If you know the vapour pressure, you can use pV = nRT to calculate the concentration n/V.
 
  • #3
costanzolab said:
How would you calculate the concentration of a vapor above a liquid in a sealed jar in parts per million? Supposing that the liquid is a 10% solution of X with known vapor pressure.

We've gotten to this point:
1ppm = 1mgX/ g solution
1ppm = 1mgX/1mL solution (assuming it's water and water has 1g/mL)
1ppm = 1000mg / liter = 1 gm/liter

A tougher issue is how can you calculate the concentration of a vapor above a solid in a sealed jar.

Any help is appreciated!
Can you please provide an example of a specific solution that you might be interested in.
 
  • #4
Chestermiller said:
Can you please provide an example of a specific solution that you might be interested in.
Sure.

Given 10mL of 10% Citral solution (dissolved in diethyl pthalate) ( vapor pressure 0.2 mm of Hg (@ 20°C)) in a closed 20mL vial, what is the concentration of the air above the liquid in parts per million.
 
  • #5
BvU said:
ppm are parts per million, so not gram/kilogram, but milligram per kilogram.
If you know the vapour pressure, you can use pV = nRT to calculate the concentration n/V.

After getting to moles per liter how do you convert to ppm?
 
  • #6
Do you want the mass concentration or the molar concentration?

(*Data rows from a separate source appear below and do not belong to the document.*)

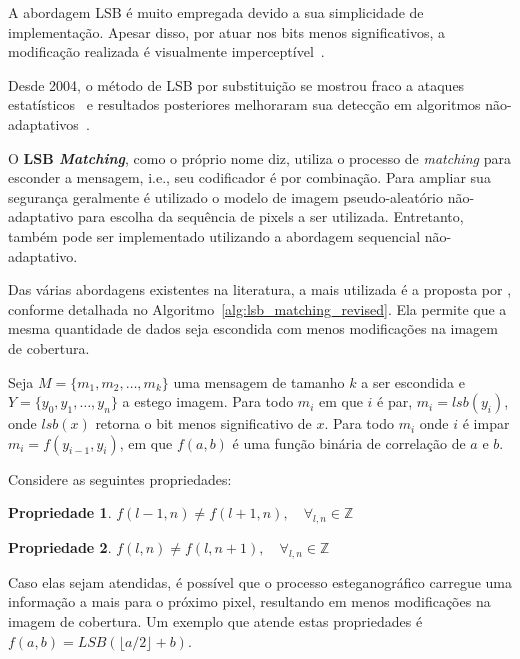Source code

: A abordagem LSB é muito empregada devido a sua simplicidade de implementação. Apesar disso, por atuar nos bits menos significativos, a modificação realizada é visualmente imperceptível~\cite{li2011survey}.

Desde 2004, o método de LSB por substituição se mostrou fraco a ataques estatísticos~\cite{ker} e resultados posteriores melhoraram sua detecção em algoritmos não-adaptativos~\cite{spam}.

O \textbf{LSB \textit{Matching}}, como o próprio nome diz, utiliza o processo de \textit{matching} para esconder a mensagem, i.e., seu codificador é por combinação. Para ampliar sua segurança geralmente é utilizado o modelo de imagem pseudo-aleatório não-adaptativo para escolha da sequência de pixels a ser utilizada. Entretanto, também pode ser implementado utilizando a abordagem sequencial não-adaptativo.

Das várias abordagens existentes na literatura, a mais utilizada é a proposta por , conforme detalhada no Algoritmo~\ref{alg:lsb_matching_revised}. Ela permite que a mesma quantidade de dados seja escondida com menos modificações na imagem de cobertura.

Seja $M = \{m_1, m_2, \dots, m_k\}$ uma mensagem de tamanho $k$ a ser escondida e $Y = \{y_0, y_1, \dots, y_n\}$ a estego imagem. Para todo $m_i$ em que $i$ é par, $m_i = lsb(y_i)$, onde $lsb(x)$ retorna o bit menos significativo de $x$. Para todo $m_i$ onde $i$ é impar $m_i = f(y_{i-1}, y_i)$, em que $f(a, b)$ é uma função binária de correlação de $a$ e $b$. 

Considere as seguintes propriedades:

\newtheorem{property}{Propriedade}
\begin{property}
	$
		\label{eq:lsb_matching_f_property_0}
		f(l - 1, n) \ne f(l + 1, n), \quad \forall_{l, n} \in \mathbb{Z}
	$
\end{property}

\begin{property}
	$
		\label{eq:lsb_matching_f_property_1}
		f(l, n) \ne f(l, n + 1), \quad \forall_{l, n} \in \mathbb{Z}
	$
\end{property}

Caso elas sejam atendidas, é possível que o processo esteganográfico carregue uma informação a mais para o próximo pixel, resultando em menos modificações na imagem de cobertura. Um exemplo que atende estas propriedades é $f(a, b) = LSB(\lfloor a/2\rfloor + b)$.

Does the solution of Citral in diethyl pthalate represent something close to an "ideal solution" (so that Raoult's law can be applied), or, in your judgment, is it non-ideal? Is that 10 % solution by mass or is it molar? Was the air in the vial initially at 1 atm?
 
  • #7
Chestermiller said:
Do you want the mass concentration or the molar concentration? Does the solution of Citral in diethyl pthalate represent something close to an "ideal solution" (so that Raoult's law can be applied), or, in your judgment, is it non-ideal? Is that 10 % solution by mass or is it molar? Was the air in the vial initially at 1 atm?

We would like the mass concentration, and then to eventually convert this to ppm.

The solution can be considered ideal.

10% is by mass (1mL pure Citral in 10 total mL of Diethyl phthalate)

The air in the vial was initially at 1atm
 
  • #8
costanzolab said:
We would like the mass concentration, and then to eventually convert this to ppm.

The solution can be considered ideal.

10% is by mass (1mL pure Citral in 10 total mL of Diethyl phthalate)

The air in the vial was initially at 1atm
So, if you had 10 grams of solution, how many grams would you have each of Citral and Diethyl phthalate?
How many moles would you have each of Citral and Diethyl phthalate?
What would the total number of moles be for 10 gm of solution?
What would be the mole fraction of Citral?

Is this a homework problem?
 
  • #9
Chestermiller said:
So, if you had 10 grams of solution, how many grams would you have each of Citral and Diethyl phthalate?
How many moles would you have each of Citral and Diethyl phthalate?
What would the total number of moles be for 10 gm of solution?
What would be the mole fraction of Citral?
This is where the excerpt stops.